The third and final video title trait investigated was the proportion of capital letters in a video's title. The median proportion was 0.21. This makes sense, since capitalizing the first letter of each word in a title (assuming the average length of a word in the English language of 5.1 characters, as per Wolfram Alpha) would lead to an average ratio of 0.19.
Evidently, the majority of videos that make the Trending list have the first letter of each word n the title capitalized. There is also a long tail of higher capitalization ratios, indicating that some videos have significantly higher numbers of capital letters. It is recommended that creators capitalize the first letter of every word in their video titles, and optionally can capitalize further characters for emphasis.
The second feature investigated in this analysis was the channel title for videos that made the Trending list. The median length of a channel title was found to be 12 characters, while the median word count of a channel title was just two words. It is recommended that creators keep their channel title short, between 5-20 characters in length with only 1-3 words.
Data on Video Genre
The third feature explored in this project was the category feature. At the time of posting a video, the creator had to select one of 15 categories as the 'genre' of the video. The proportion of total videos on the trending list that represented each category was investigated. The categories of Music, Entertainment, and Gaming were found to be the most overrepresented, while Pets & Animals, Travel & Events, and Nonprofits & Activism were found to be the most underrepresented.
Even though a video needs more likes on average to hit the Trending list in the overrepresented categories (about 3x more likes), we still recommend creators make content in the Music, Entertainment, or Gaming categories to maximize their chances of hitting the list. Those categories are represented 20x more on the list than the underrepresented categories.
Last but not least, the user-inputted tags field was analyzed. This is a rather unstructured feature, with the user able to input any tag they wanted, and any number of tags. To bring structure to this, the most frequently occurring tag across all records was kept for each video and recorded as the 'top tag' field.
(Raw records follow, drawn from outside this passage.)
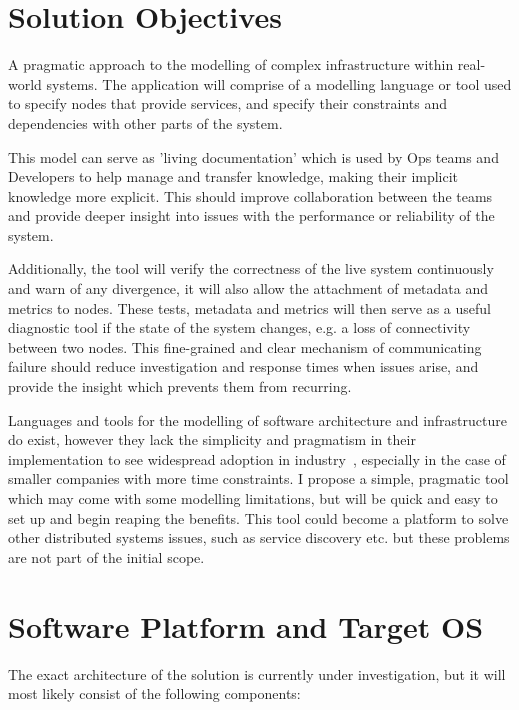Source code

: \documentclass{cshonours}
\begin{document}
\section{Solution Objectives}

A pragmatic approach to the modelling of complex infrastructure within real-world systems. The application will comprise of a modelling language or tool used to specify nodes that provide services, and specify their constraints and dependencies with other parts of the system.

This model can serve as 'living documentation' which is used by Ops teams and Developers to help manage and transfer knowledge, making their implicit knowledge more explicit. This should improve collaboration between the teams and provide deeper insight into issues with the performance or reliability of the system.

Additionally, the tool will verify the correctness of the live system continuously and warn of any divergence, it will also allow the attachment of metadata and metrics to nodes. These tests, metadata and metrics will then serve as a useful diagnostic tool if the state of the system changes, e.g. a loss of connectivity between two nodes. This fine-grained and clear mechanism of communicating failure should reduce investigation and response times when issues arise, and provide the insight which prevents them from recurring.

Languages and tools for the modelling of software architecture and infrastructure do exist, however they lack the simplicity and pragmatism in their implementation to see widespread adoption in industry~\cite{ModellingAdoption}, especially in the case of smaller companies with more time constraints. I propose a simple, pragmatic tool which may come with some modelling limitations, but will be quick and easy to set up and begin reaping the benefits. This tool could become a platform to solve other distributed systems issues, such as service discovery etc. but these problems are not part of the initial scope.

\section{Software Platform and Target OS}

The exact architecture of the solution is currently under investigation, but it will most likely consist of the following components:
\end{document}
No conclusive recommendations were made regarding the tags, other than to use them. Over 85% of the videos that made the trending list used tags. An interactive bar chart of tags by category was created for the Shiny App, allowing app users to explore the most frequently used tags in each category or in a combination of categories. This is an area where creators can explore the use of tags in Trending videos, even if there are no recommendations made regarding them in the project.
The aforementioned tags field is a prime area for future development. Due to time constraints in the project this field was analyzed using rather simplistic methods. Using more complicated natural language processing techniques such as Latent Dirichlet Allocation could lead to useful insights into tag use for videos on the Trending list.
The more I worked with this data, the more limiting I found it to be. The fact that I only have data for videos that made the Trending list, and none for a control of videos that didn't make the list, or even a random sample of all videos, means I could not compare the differences between videos that made the list and videos that didn't. Another limit of the data is that the views, likes, and comments do not represent the popularity of videos with certain characteristics. They represent the level of those metrics needed to hit the Trending list for the videos.
I would like to work with YouTube data with view counts, likes, and comments collected for videos that both made and didn't make the Trending list a set amount of time after publishing, maybe between one month and one year (or multiple timeframes). This would allow me to compare the popularity of videos with different characteristics. With this additional data I would likely be able to find more useful advice for content creators on YouTube.